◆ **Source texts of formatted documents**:

──────────────────────────────

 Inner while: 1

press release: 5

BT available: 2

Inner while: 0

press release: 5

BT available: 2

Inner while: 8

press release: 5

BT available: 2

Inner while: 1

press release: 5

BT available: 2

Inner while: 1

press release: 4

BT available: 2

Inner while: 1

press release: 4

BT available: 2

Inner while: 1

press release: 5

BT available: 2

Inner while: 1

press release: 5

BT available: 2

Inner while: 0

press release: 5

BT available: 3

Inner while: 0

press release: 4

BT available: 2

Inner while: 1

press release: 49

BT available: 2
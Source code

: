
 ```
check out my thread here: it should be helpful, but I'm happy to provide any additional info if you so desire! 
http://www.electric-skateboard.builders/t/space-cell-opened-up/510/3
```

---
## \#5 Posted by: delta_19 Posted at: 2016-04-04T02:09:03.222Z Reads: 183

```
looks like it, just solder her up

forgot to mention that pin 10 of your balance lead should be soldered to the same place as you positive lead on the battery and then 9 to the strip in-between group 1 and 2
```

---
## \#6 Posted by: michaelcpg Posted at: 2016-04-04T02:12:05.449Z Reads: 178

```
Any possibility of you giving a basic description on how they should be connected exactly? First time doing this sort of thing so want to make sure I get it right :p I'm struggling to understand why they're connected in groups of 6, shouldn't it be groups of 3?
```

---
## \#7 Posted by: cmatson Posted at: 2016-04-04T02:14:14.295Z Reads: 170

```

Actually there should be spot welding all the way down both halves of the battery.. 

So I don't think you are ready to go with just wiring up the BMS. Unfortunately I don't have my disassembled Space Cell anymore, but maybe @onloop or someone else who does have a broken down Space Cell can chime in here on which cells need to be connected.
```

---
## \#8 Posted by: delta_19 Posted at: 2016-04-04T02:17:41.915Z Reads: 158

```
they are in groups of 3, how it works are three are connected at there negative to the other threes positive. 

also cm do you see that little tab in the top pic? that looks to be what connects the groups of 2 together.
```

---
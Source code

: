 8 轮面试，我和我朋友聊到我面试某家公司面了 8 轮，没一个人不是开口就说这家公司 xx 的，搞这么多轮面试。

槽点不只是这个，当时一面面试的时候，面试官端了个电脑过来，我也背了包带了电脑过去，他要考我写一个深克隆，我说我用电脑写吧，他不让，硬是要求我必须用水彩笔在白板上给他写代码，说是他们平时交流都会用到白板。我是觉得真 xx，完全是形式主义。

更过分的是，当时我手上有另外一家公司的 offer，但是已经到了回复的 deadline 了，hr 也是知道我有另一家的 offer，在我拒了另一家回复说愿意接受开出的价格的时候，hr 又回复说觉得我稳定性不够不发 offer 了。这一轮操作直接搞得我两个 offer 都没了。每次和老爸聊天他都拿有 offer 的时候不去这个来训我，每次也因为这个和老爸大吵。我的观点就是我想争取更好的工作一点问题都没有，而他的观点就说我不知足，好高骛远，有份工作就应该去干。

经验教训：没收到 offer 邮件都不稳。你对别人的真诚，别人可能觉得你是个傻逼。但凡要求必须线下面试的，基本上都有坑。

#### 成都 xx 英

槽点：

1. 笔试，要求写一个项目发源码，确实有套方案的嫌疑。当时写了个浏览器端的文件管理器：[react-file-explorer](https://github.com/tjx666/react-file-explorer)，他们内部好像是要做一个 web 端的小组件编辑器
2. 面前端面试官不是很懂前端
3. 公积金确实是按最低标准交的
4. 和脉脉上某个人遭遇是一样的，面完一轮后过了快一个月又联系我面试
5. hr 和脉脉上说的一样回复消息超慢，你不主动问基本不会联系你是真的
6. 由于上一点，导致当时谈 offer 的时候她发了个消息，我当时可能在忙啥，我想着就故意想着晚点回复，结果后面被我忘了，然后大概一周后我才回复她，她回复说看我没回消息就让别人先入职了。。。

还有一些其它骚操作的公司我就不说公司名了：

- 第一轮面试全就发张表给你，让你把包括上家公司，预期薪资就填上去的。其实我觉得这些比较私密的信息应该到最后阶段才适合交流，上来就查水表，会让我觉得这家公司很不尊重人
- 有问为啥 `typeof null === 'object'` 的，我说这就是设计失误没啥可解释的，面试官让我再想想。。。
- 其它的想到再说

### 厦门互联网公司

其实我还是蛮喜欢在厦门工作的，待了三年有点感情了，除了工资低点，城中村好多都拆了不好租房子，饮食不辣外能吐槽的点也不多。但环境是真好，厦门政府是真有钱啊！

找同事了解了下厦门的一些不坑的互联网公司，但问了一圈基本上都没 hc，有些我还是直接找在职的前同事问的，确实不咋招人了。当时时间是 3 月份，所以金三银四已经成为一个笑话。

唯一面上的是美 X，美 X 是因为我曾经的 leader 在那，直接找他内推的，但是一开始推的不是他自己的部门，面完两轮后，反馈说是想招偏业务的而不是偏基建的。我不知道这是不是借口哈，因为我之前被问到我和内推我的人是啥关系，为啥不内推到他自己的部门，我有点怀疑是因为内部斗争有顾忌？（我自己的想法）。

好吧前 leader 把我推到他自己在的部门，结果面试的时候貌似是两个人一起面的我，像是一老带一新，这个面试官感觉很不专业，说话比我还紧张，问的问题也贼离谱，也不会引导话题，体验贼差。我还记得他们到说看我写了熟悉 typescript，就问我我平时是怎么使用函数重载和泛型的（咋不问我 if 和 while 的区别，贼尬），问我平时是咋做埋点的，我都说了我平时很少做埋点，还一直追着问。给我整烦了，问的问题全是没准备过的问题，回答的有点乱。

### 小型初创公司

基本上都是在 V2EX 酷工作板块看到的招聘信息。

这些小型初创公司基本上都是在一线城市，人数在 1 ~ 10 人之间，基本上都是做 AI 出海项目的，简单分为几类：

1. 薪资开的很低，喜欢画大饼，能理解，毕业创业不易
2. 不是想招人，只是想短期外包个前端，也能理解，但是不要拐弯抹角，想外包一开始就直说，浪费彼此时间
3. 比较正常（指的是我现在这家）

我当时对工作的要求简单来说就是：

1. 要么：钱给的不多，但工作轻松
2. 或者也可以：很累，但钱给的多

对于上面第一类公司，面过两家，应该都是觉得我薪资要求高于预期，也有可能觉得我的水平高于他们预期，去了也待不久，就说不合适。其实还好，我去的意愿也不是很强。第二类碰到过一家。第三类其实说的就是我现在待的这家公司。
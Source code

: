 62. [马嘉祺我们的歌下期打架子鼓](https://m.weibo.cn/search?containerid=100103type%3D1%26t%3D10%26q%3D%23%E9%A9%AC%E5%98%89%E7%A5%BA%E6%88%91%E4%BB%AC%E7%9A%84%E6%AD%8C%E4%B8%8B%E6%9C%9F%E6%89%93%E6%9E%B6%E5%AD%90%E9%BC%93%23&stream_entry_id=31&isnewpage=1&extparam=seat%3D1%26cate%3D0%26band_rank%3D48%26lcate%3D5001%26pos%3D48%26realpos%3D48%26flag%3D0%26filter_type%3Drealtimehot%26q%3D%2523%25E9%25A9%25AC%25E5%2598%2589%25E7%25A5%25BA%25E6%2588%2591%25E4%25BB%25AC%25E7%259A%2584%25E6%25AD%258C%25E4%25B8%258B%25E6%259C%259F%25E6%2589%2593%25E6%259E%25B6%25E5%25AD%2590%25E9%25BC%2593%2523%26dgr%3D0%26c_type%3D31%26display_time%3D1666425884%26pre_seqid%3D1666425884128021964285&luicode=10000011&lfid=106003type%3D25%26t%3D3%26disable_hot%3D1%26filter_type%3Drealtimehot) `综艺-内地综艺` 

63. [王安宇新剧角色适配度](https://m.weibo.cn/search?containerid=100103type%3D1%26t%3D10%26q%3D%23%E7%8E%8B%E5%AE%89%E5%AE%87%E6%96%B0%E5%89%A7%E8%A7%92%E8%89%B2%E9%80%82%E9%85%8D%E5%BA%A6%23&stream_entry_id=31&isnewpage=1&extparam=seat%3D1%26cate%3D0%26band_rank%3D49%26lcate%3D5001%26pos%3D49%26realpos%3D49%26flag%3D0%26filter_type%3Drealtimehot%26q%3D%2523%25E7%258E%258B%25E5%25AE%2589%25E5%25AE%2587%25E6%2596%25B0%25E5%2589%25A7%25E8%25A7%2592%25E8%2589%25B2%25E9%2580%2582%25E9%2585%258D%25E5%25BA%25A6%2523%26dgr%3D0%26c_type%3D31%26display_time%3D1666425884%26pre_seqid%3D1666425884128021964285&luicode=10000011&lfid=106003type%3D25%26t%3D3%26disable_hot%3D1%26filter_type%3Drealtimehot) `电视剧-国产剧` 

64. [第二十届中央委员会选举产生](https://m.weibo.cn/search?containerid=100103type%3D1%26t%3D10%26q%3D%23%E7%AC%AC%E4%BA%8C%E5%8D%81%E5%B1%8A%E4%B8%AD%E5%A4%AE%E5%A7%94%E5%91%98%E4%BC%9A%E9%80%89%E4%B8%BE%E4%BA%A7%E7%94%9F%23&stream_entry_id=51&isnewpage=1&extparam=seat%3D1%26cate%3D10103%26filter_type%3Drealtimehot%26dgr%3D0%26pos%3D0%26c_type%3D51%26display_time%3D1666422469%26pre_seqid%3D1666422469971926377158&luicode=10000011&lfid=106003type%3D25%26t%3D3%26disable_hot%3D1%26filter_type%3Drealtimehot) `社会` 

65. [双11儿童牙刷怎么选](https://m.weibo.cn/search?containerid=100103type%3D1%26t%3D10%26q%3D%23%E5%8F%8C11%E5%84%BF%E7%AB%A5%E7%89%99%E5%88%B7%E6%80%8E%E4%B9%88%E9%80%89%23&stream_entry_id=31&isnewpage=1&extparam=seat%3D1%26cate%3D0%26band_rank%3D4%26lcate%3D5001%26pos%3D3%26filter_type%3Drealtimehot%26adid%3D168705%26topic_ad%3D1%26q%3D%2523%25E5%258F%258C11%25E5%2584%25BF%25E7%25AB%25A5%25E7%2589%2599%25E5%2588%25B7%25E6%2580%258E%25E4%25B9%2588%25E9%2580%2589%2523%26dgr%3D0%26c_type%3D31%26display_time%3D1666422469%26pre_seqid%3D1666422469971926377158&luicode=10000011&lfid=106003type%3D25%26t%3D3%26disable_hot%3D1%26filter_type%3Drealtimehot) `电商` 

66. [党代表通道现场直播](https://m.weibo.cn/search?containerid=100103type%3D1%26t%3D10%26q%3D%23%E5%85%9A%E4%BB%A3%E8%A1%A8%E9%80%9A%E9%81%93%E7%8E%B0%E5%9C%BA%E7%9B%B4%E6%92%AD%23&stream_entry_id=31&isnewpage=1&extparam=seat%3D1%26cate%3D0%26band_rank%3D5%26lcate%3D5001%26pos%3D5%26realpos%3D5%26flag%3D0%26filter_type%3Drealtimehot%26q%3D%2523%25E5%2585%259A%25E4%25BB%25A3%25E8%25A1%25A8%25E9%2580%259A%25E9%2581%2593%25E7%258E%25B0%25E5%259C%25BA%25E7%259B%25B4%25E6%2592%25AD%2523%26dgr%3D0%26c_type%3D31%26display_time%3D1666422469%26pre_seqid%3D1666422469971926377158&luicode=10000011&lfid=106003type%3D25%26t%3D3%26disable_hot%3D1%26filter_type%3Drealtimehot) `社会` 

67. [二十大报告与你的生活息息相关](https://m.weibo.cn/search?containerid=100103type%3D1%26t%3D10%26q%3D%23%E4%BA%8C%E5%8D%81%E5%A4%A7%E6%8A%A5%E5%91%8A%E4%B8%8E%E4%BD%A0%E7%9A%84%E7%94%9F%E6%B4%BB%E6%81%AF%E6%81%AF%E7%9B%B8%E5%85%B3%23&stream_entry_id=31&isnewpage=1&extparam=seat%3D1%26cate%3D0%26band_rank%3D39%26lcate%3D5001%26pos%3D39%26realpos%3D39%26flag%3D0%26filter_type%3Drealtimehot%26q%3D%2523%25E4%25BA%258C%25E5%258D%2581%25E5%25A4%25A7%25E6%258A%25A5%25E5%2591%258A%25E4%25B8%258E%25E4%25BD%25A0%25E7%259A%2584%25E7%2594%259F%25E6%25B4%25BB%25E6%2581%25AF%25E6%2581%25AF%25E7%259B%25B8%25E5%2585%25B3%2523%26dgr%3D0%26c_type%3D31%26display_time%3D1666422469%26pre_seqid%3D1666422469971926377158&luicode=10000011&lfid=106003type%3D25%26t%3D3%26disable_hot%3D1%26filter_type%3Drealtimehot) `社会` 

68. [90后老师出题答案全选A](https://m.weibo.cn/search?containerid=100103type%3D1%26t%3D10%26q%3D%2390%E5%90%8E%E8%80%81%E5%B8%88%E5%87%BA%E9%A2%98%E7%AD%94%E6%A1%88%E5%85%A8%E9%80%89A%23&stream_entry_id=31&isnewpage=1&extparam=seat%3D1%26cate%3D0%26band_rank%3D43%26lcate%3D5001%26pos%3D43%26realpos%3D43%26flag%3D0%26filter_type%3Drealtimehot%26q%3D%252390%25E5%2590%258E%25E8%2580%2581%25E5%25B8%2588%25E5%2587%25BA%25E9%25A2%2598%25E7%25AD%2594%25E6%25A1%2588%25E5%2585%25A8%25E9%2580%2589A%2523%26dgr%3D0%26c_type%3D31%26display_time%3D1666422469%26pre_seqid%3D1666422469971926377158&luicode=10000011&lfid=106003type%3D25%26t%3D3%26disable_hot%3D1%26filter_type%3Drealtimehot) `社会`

──────────────────────────────

◆ **The problem**: Check each line of the entries, and copy the ones that contain "Posted".

◆ **Written solution**:
## \#5 Posted by: delta_19 Posted at: 2016-04-04T02:09:03.222Z Reads: 183
## \#6 Posted by: michaelcpg Posted at: 2016-04-04T02:12:05.449Z Reads: 178
## \#7 Posted by: cmatson Posted at: 2016-04-04T02:14:14.295Z Reads: 170
## \#8 Posted by: delta_19 Posted at: 2016-04-04T02:17:41.915Z Reads: 158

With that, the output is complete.